Search code examples
yamlruamel.yaml

ruamel.yaml some comments get lost in round_trip_dump()


The code below reproduces the issue:

from ruamel.yaml import round_trip_load, round_trip_dump, YAML
import sys

obj = round_trip_load('''\
a: 1  # comment for a
b:  # comment for b
  c: 2  # comment for c
''')

print('-------------------------- YAML().dump(obj, sys.stdout)')
YAML().dump(obj, sys.stdout)

print('-------------------------- print(round_trip_dump(obj))')
print(round_trip_dump(obj))

Output

-------------------------- YAML().dump(obj, sys.stdout)
a: 1  # comment for a
b:  # comment for b
  c: 2  # comment for c
-------------------------- print(round_trip_dump(obj))
a: 1
b:  # comment for b
  c: 2

You can see that YAML().dump(obj, sys.stdout) correctly prints the comments, but print(round_trip_dump(obj)) loses comment for a and comment for c.

If you run it in debug mode, you can see obj.ca.items correctly keep the comments.

Therefore I believe it is a bug in round_trip_dump().

I was going to create a ticket for the project, but the instruction asked me to post here first, to clarify that it is not a faulty usage of the library.

Is it a bug? Or my misusage?

The document asks why output of dump() as a string is necessary.

Because I want to convert the object into a string and save as VARCHAR in database.

Thank you in advance.

Environment: ruamel.yaml==0.17.21 with Python 3.11 on 64 bit Windows


Solution

  • This definitely falls under misusage. The documentation you refer to explains why a new API was needed,and you combine round_trip_dump/round_trip_load from the old API with a YAML() instance from the new API and expect things to work, which they don't ( otherwise a new API would probably not have been necessary ). Don't use the old API, for any new projects.

    If you have a streaming API (like the one currently in ruamel.yaml) you can easily grab the output, using an io.BytesIO() buffer:

    import sys
    import io
    import ruamel.yaml
    
    yaml_str = """\
    a: 1  # comment for a
    b:  # comment for b
      c: 2  # comment for c
    """
        
    yaml = ruamel.yaml.YAML()
    yaml.preserve_quotes = True
    data = yaml.load(yaml_str)
    buf = io.BytesIO()  # yamp.dump generates a stream of utf-8/bytes 
    yaml.dump(data, buf)
    yaml_out = buf.getvalue().decode("utf-8")
    print(f'here is the streamed output:\n{yaml_out}')
    

    which gives:

    here is the streamed output:
    a: 1  # comment for a
    b:  # comment for b
      c: 2  # comment for c
    

    So stick with the new API as it is trivial to convert the output of a stream based API to a string yourself.
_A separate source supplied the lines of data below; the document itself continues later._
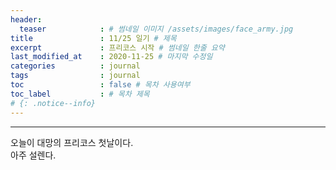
 ```yaml
---
header:
  teaser            : # 썸네일 이미지 /assets/images/face_army.jpg
title               : 11/25 일기 # 제목
excerpt             : 프리코스 시작 # 썸네일 한줄 요약
last_modified_at    : 2020-11-25 # 마지막 수정일
categories          : journal
tags                : journal
toc                 : false # 목차 사용여부
toc_label           : # 목차 제목
# {: .notice--info}
---
```

---

오늘이 대망의 프리코스 첫날이다.  
아주 설렌다.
    Interpreting a stream parameter with a default value None as "return as a string" is IMO not the right thing to built in the (new) API. In the same way that e.g. Python's datatime.date() constructor creates an object and doesn't have an option to stream built in (so you can't do datetime.date(2023, 4, 18, stream=sys.stdout) ), even though I can image there is someone out there that might want to do that.

    (tested on macOS and Linux, but it should work on Windows)